Non-Hermitian Floquet-Free Analytically Solvable Time Dependant Systems

TL;DR

This paper introduces a class of time-dependent non-Hermitian Hamiltonians that can be analytically solved and used to design systems with hidden PT-symmetry, avoiding the need for gain and loss mechanisms.

Contribution

The authors develop a method to transform complex non-Hermitian systems into analytically solvable models with balanced gain and loss through non-unitary gauge transformations.

Findings

Analytical solutions for a new class of non-Hermitian Hamiltonians.

Potential applications in photonics, acoustics, and electronics.

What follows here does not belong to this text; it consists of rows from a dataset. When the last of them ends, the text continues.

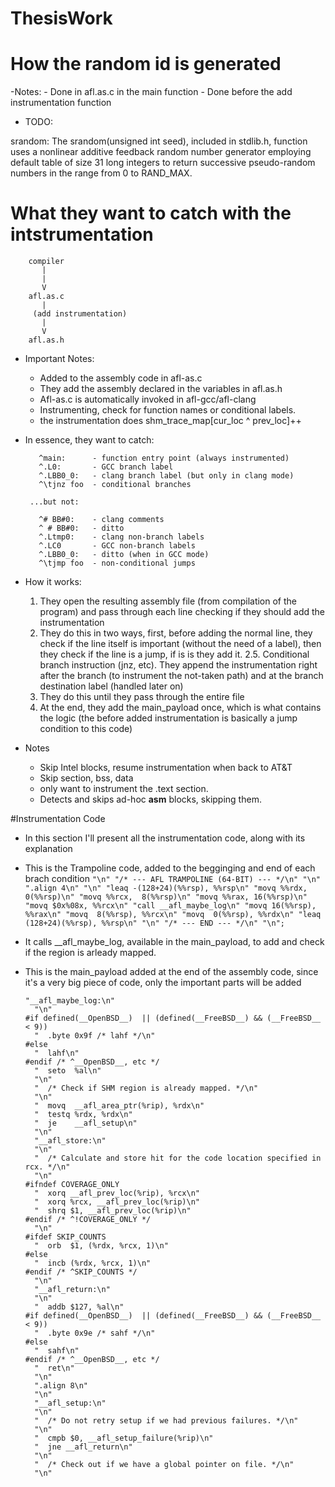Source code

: # ThesisWork

# How the random id is generated

-Notes:
	- Done in afl.as.c in the main function
	- Done before the add instrumentation function
- TODO:




srandom: The srandom(unsigned int seed), included in stdlib.h, function uses a nonlinear additive feedback random number generator employing default table of size 31 long integers to return successive pseudo-random numbers in the range from 0 to RAND_MAX.

# What they want to catch with the intstrumentation

		compiler
		   |
		   |
		   V
		afl.as.c
		   |
         (add instrumentation)
		   |
		   V
		afl.as.h


- Important Notes:	
	- Added to the assembly code in afl-as.c
	- They add the assembly declared in the variables in afl.as.h
	- Afl-as.c is automatically invoked in afl-gcc/afl-clang
	- Instrumenting, check for function names or conditional labels.
	- the instrumentation does shm_trace_map[cur_loc ^ prev_loc]++

- In essence, they want to catch:

         ^main:      - function entry point (always instrumented)
         ^.L0:       - GCC branch label
         ^.LBB0_0:   - clang branch label (but only in clang mode)
         ^\tjnz foo  - conditional branches

       ...but not:

         ^# BB#0:    - clang comments
         ^ # BB#0:   - ditto
         ^.Ltmp0:    - clang non-branch labels
         ^.LC0       - GCC non-branch labels
         ^.LBB0_0:   - ditto (when in GCC mode)
         ^\tjmp foo  - non-conditional jumps



- How it works:

	1. They open the resulting assembly file (from compilation of the program) and pass through 	each line checking if they should add the instrumentation
	2. They do this in two ways, first, before adding the normal line, they check if the line itself is important (without the need of a label), then they check if the line is a jump, if is is they add it.
	2.5. Conditional branch instruction (jnz, etc). They append the instrumentation
       right after the branch (to instrument the not-taken path) and at the
       branch destination label (handled later on) 
	3. They do this until they pass through the entire file
	4. At the end, they add the main_payload once, which is what contains the logic (the before added instrumentation is basically a jump condition to this code)

- Notes
	- Skip Intel blocks, resume instrumentation when back to AT&T
	- Skip section, bss, data
	- only want to instrument the .text section.
	- Detects and skips ad-hoc __asm__ blocks, skipping them.

#Instrumentation Code

- In this section I'll present all the instrumentation code, along with its explanation

- This is the Trampoline code, added to the begginging and end of each brach condition
		```
		"\n"
		"/* --- AFL TRAMPOLINE (64-BIT) --- */\n"
		"\n"
		".align 4\n"
		"\n"
		"leaq -(128+24)(%%rsp), %%rsp\n"
		"movq %%rdx,  0(%%rsp)\n"
		"movq %%rcx,  8(%%rsp)\n"
		"movq %%rax, 16(%%rsp)\n"
		"movq $0x%08x, %%rcx\n"
		"call __afl_maybe_log\n"
		"movq 16(%%rsp), %%rax\n"
		"movq  8(%%rsp), %%rcx\n"
		"movq  0(%%rsp), %%rdx\n"
		"leaq (128+24)(%%rsp), %%rsp\n"
		"\n"
		"/* --- END --- */\n"
		"\n";
		```
- It calls __afl_maybe_log, available in the main_payload, to add and check if the region is arleady mapped.

- This is the main_payload added at the end of the assembly code, since it's a very big piece of code, only the important parts will be added

	```
	"__afl_maybe_log:\n"
	  "\n"
	#if defined(__OpenBSD__)  || (defined(__FreeBSD__) && (__FreeBSD__ < 9))
	  "  .byte 0x9f /* lahf */\n"
	#else
	  "  lahf\n"
	#endif /* ^__OpenBSD__, etc */
	  "  seto  %al\n"
	  "\n"
	  "  /* Check if SHM region is already mapped. */\n"
	  "\n"
	  "  movq  __afl_area_ptr(%rip), %rdx\n"
	  "  testq %rdx, %rdx\n"
	  "  je    __afl_setup\n"
	  "\n"
	  "__afl_store:\n"
	  "\n"
	  "  /* Calculate and store hit for the code location specified in rcx. */\n"
	  "\n"
	#ifndef COVERAGE_ONLY
	  "  xorq __afl_prev_loc(%rip), %rcx\n"
	  "  xorq %rcx, __afl_prev_loc(%rip)\n"
	  "  shrq $1, __afl_prev_loc(%rip)\n"
	#endif /* ^!COVERAGE_ONLY */
	  "\n"
	#ifdef SKIP_COUNTS
	  "  orb  $1, (%rdx, %rcx, 1)\n"
	#else
	  "  incb (%rdx, %rcx, 1)\n"
	#endif /* ^SKIP_COUNTS */
	  "\n"
	  "__afl_return:\n"
	  "\n"
	  "  addb $127, %al\n"
	#if defined(__OpenBSD__)  || (defined(__FreeBSD__) && (__FreeBSD__ < 9))
	  "  .byte 0x9e /* sahf */\n"
	#else
	  "  sahf\n"
	#endif /* ^__OpenBSD__, etc */
	  "  ret\n"
	  "\n"
	  ".align 8\n"
	  "\n"
	  "__afl_setup:\n"
	  "\n"
	  "  /* Do not retry setup if we had previous failures. */\n"
	  "\n"
	  "  cmpb $0, __afl_setup_failure(%rip)\n"
	  "  jne __afl_return\n"
	  "\n"
	  "  /* Check out if we have a global pointer on file. */\n"
	  "\n"
	```





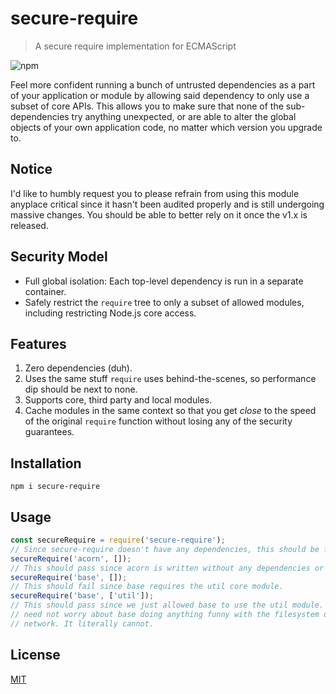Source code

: # secure-require

> A secure require implementation for ECMAScript

![npm](https://img.shields.io/npm/v/secure-require.svg)

Feel more confident running a bunch of untrusted dependencies as a part of your
application or module by allowing said dependency to only use a subset of core
APIs. This allows you to make sure that none of the sub-dependencies try
anything unexpected, or are able to alter the global objects of your own application
code, no matter which version you upgrade to.

## Notice

I'd like to humbly request you to please refrain from using this module anyplace critical since it hasn't been audited properly and is still undergoing massive changes. You should be able to better rely on it once the v1.x is released.

## Security Model

* Full global isolation: Each top-level dependency is run in a separate container.
* Safely restrict the `require` tree to only a subset of allowed modules, including restricting Node.js core access.

## Features

1. Zero dependencies (duh).
2. Uses the same stuff `require` uses behind-the-scenes, so performance dip should be next to none.
3. Supports core, third party and local modules.
4. Cache modules in the same context so that you get *close* to the speed of the original `require` function without losing any of the security guarantees.

## Installation

```
npm i secure-require
```

## Usage

```js
const secureRequire = require('secure-require');
// Since secure-require doesn't have any dependencies, this should be fine.
secureRequire('acorn', []);
// This should pass since acorn is written without any dependencies or core modules.
secureRequire('base', []);
// This should fail since base requires the util core module.
secureRequire('base', ['util']);
// This should pass since we just allowed base to use the util module. Now, we
// need not worry about base doing anything funny with the filesystem or the
// network. It literally cannot.
```

## License

[MIT](./LICENSE)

Design of structures with hidden PT-symmetry without imaginary gain or loss.

Abstract

The non-Hermitian models, which are symmetric under parity (P) and time-reversal (T) operators, are the cornerstone for the fabrication of new ultra-sensitive optoelectronic devices. However, providing the gain in such systems usually demands precise contorol of nonlinear processes, limiting their application. In this paper, to bypass this obstacle, we introduce a class of time-dependent non-Hermitian Hamiltonians (not necessarily Floquet) that can describe a two-level system with temporally modulated on-site potential and couplings. We show that implementing an appropriate non-Unitary gauge transformation converts the original system to an effective one with a balanced gain and loss. This will allow us to derive the evolution of states analytically. Our proposed class of Hamiltonians can be employed in different platforms such as electronic circuits, acoustics, and photonics to design structures with hidden PT-symmetry potentially without imaginary onsite amplification and absorption mechanism to obtain an exceptional point.